The Art of Travel - Reviews
Alison Lurie in The New York Review of Books, 15 March 2007
Today we expect nonfiction to be either comic or somber: to make us laugh, or to inform us, warn us, or terrify us with accounts of miserable childhoods or natural and political disasters. The idea that prose might be both casual in manner and serious in intent is almost forgotten. It survives, however, in the work of Alain de Botton. In the last decade he has considered—in books whose brevity and informal tone disguise the occasional gravity of their content—travel, love, literature, philosophy, and the value of reading. His best-known work, How Proust Can Change Your Life, is accurately described on its flyleaf as both a perceptive literary biography and a self-help manual.

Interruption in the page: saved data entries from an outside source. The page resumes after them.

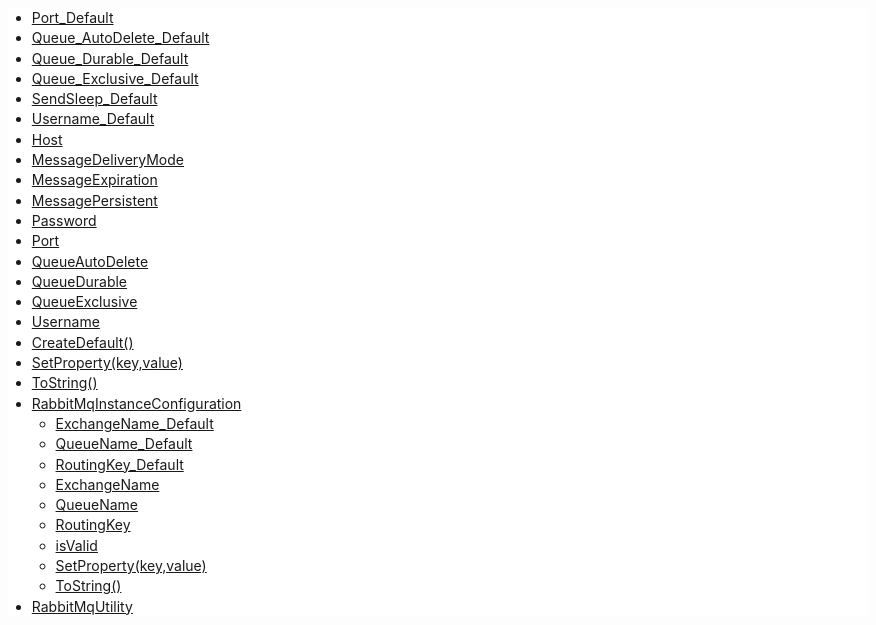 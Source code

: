   - [Port_Default](#F-Blitz-RabbitMq-Library-Models-RabbitMqEngineConfiguration-Port_Default 'Blitz.RabbitMq.Library.Models.RabbitMqEngineConfiguration.Port_Default')
  - [Queue_AutoDelete_Default](#F-Blitz-RabbitMq-Library-Models-RabbitMqEngineConfiguration-Queue_AutoDelete_Default 'Blitz.RabbitMq.Library.Models.RabbitMqEngineConfiguration.Queue_AutoDelete_Default')
  - [Queue_Durable_Default](#F-Blitz-RabbitMq-Library-Models-RabbitMqEngineConfiguration-Queue_Durable_Default 'Blitz.RabbitMq.Library.Models.RabbitMqEngineConfiguration.Queue_Durable_Default')
  - [Queue_Exclusive_Default](#F-Blitz-RabbitMq-Library-Models-RabbitMqEngineConfiguration-Queue_Exclusive_Default 'Blitz.RabbitMq.Library.Models.RabbitMqEngineConfiguration.Queue_Exclusive_Default')
  - [SendSleep_Default](#F-Blitz-RabbitMq-Library-Models-RabbitMqEngineConfiguration-SendSleep_Default 'Blitz.RabbitMq.Library.Models.RabbitMqEngineConfiguration.SendSleep_Default')
  - [Username_Default](#F-Blitz-RabbitMq-Library-Models-RabbitMqEngineConfiguration-Username_Default 'Blitz.RabbitMq.Library.Models.RabbitMqEngineConfiguration.Username_Default')
  - [Host](#P-Blitz-RabbitMq-Library-Models-RabbitMqEngineConfiguration-Host 'Blitz.RabbitMq.Library.Models.RabbitMqEngineConfiguration.Host')
  - [MessageDeliveryMode](#P-Blitz-RabbitMq-Library-Models-RabbitMqEngineConfiguration-MessageDeliveryMode 'Blitz.RabbitMq.Library.Models.RabbitMqEngineConfiguration.MessageDeliveryMode')
  - [MessageExpiration](#P-Blitz-RabbitMq-Library-Models-RabbitMqEngineConfiguration-MessageExpiration 'Blitz.RabbitMq.Library.Models.RabbitMqEngineConfiguration.MessageExpiration')
  - [MessagePersistent](#P-Blitz-RabbitMq-Library-Models-RabbitMqEngineConfiguration-MessagePersistent 'Blitz.RabbitMq.Library.Models.RabbitMqEngineConfiguration.MessagePersistent')
  - [Password](#P-Blitz-RabbitMq-Library-Models-RabbitMqEngineConfiguration-Password 'Blitz.RabbitMq.Library.Models.RabbitMqEngineConfiguration.Password')
  - [Port](#P-Blitz-RabbitMq-Library-Models-RabbitMqEngineConfiguration-Port 'Blitz.RabbitMq.Library.Models.RabbitMqEngineConfiguration.Port')
  - [QueueAutoDelete](#P-Blitz-RabbitMq-Library-Models-RabbitMqEngineConfiguration-QueueAutoDelete 'Blitz.RabbitMq.Library.Models.RabbitMqEngineConfiguration.QueueAutoDelete')
  - [QueueDurable](#P-Blitz-RabbitMq-Library-Models-RabbitMqEngineConfiguration-QueueDurable 'Blitz.RabbitMq.Library.Models.RabbitMqEngineConfiguration.QueueDurable')
  - [QueueExclusive](#P-Blitz-RabbitMq-Library-Models-RabbitMqEngineConfiguration-QueueExclusive 'Blitz.RabbitMq.Library.Models.RabbitMqEngineConfiguration.QueueExclusive')
  - [Username](#P-Blitz-RabbitMq-Library-Models-RabbitMqEngineConfiguration-Username 'Blitz.RabbitMq.Library.Models.RabbitMqEngineConfiguration.Username')
  - [CreateDefault()](#M-Blitz-RabbitMq-Library-Models-RabbitMqEngineConfiguration-CreateDefault 'Blitz.RabbitMq.Library.Models.RabbitMqEngineConfiguration.CreateDefault')
  - [SetProperty(key,value)](#M-Blitz-RabbitMq-Library-Models-RabbitMqEngineConfiguration-SetProperty-System-String,System-String- 'Blitz.RabbitMq.Library.Models.RabbitMqEngineConfiguration.SetProperty(System.String,System.String)')
  - [ToString()](#M-Blitz-RabbitMq-Library-Models-RabbitMqEngineConfiguration-ToString 'Blitz.RabbitMq.Library.Models.RabbitMqEngineConfiguration.ToString')
- [RabbitMqInstanceConfiguration](#T-Blitz-RabbitMq-Library-Models-RabbitMqInstanceConfiguration 'Blitz.RabbitMq.Library.Models.RabbitMqInstanceConfiguration')
  - [ExchangeName_Default](#F-Blitz-RabbitMq-Library-Models-RabbitMqInstanceConfiguration-ExchangeName_Default 'Blitz.RabbitMq.Library.Models.RabbitMqInstanceConfiguration.ExchangeName_Default')
  - [QueueName_Default](#F-Blitz-RabbitMq-Library-Models-RabbitMqInstanceConfiguration-QueueName_Default 'Blitz.RabbitMq.Library.Models.RabbitMqInstanceConfiguration.QueueName_Default')
  - [RoutingKey_Default](#F-Blitz-RabbitMq-Library-Models-RabbitMqInstanceConfiguration-RoutingKey_Default 'Blitz.RabbitMq.Library.Models.RabbitMqInstanceConfiguration.RoutingKey_Default')
  - [ExchangeName](#P-Blitz-RabbitMq-Library-Models-RabbitMqInstanceConfiguration-ExchangeName 'Blitz.RabbitMq.Library.Models.RabbitMqInstanceConfiguration.ExchangeName')
  - [QueueName](#P-Blitz-RabbitMq-Library-Models-RabbitMqInstanceConfiguration-QueueName 'Blitz.RabbitMq.Library.Models.RabbitMqInstanceConfiguration.QueueName')
  - [RoutingKey](#P-Blitz-RabbitMq-Library-Models-RabbitMqInstanceConfiguration-RoutingKey 'Blitz.RabbitMq.Library.Models.RabbitMqInstanceConfiguration.RoutingKey')
  - [isValid](#P-Blitz-RabbitMq-Library-Models-RabbitMqInstanceConfiguration-isValid 'Blitz.RabbitMq.Library.Models.RabbitMqInstanceConfiguration.isValid')
  - [SetProperty(key,value)](#M-Blitz-RabbitMq-Library-Models-RabbitMqInstanceConfiguration-SetProperty-System-String,System-String- 'Blitz.RabbitMq.Library.Models.RabbitMqInstanceConfiguration.SetProperty(System.String,System.String)')
  - [ToString()](#M-Blitz-RabbitMq-Library-Models-RabbitMqInstanceConfiguration-ToString 'Blitz.RabbitMq.Library.Models.RabbitMqInstanceConfiguration.ToString')
- [RabbitMqUtility](#T-Blitz-RabbitMq-Library-Libs-RabbitMqUtility 'Blitz.RabbitMq.Library.Libs.RabbitMqUtility')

The simplicity of his writing is not the product of a simple mind. De Botton, who was born in Zurich in 1969, has a double first from Cambridge in history and philosophy, and is now director of the graduate philosophy program at the University of London. His aversion to deliberately difficult scholarly prose, however, has always been intense. In The Consolations of Philosophy (2000) he remarked that "there are...no legitimate reasons why books in the humanities should be difficult or boring; wisdom does not require a specialized vocabulary or syntax." He then quoted one of his favorite authors, Montaigne, who remarked over four hundred years ago that "the search for new expressions and little-known words derives from an adolescent schoolmasterish ambition."
De Botton was a natural essayist from the start. The three novels that began his career, On Love (1993), The Romantic Movement (1994), and Kiss and Tell (1995), though cast as contemporary love stories, are essentially frames upon which to hang observations on various subjects, much as in the days before washing machines, colorful wet clothes were spread out on drying racks. Kiss and Tell, for instance, riffs on biography and autobiography, The Romantic Movement on sentimentality, fashion, interior decoration, unrequited love, and many other topics.
After this, de Botton's books were openly presented as nonfiction. In The Consolations of Philosophy he explains how writers as different as Plato, Epicurus, Seneca, and Schopenhauer can relieve us of anxiety for the future and financial loss and comfort a broken heart. Perhaps somewhat ironically, he often recommends an attitude of philosophical detachment, remarking that
the Greek philosopher Pyrrho once travelled on a ship which ran into a fierce storm. All around him passengers began to panic.... But one passenger did not lose his composure and sat quietly in a corner, wearing a tranquil expression. He was a pig.
However, in a passage that suggests an atypical unfamiliarity with natural history, or an unusual erotic life, de Botton admits that detachment is not always possible under the influence of desire, which forces us
to abandon sensible plans in order to lie in bed with people, sweating and letting out intense sounds reminiscent of hyenas calling out to one another across the barren wastes of the American deserts."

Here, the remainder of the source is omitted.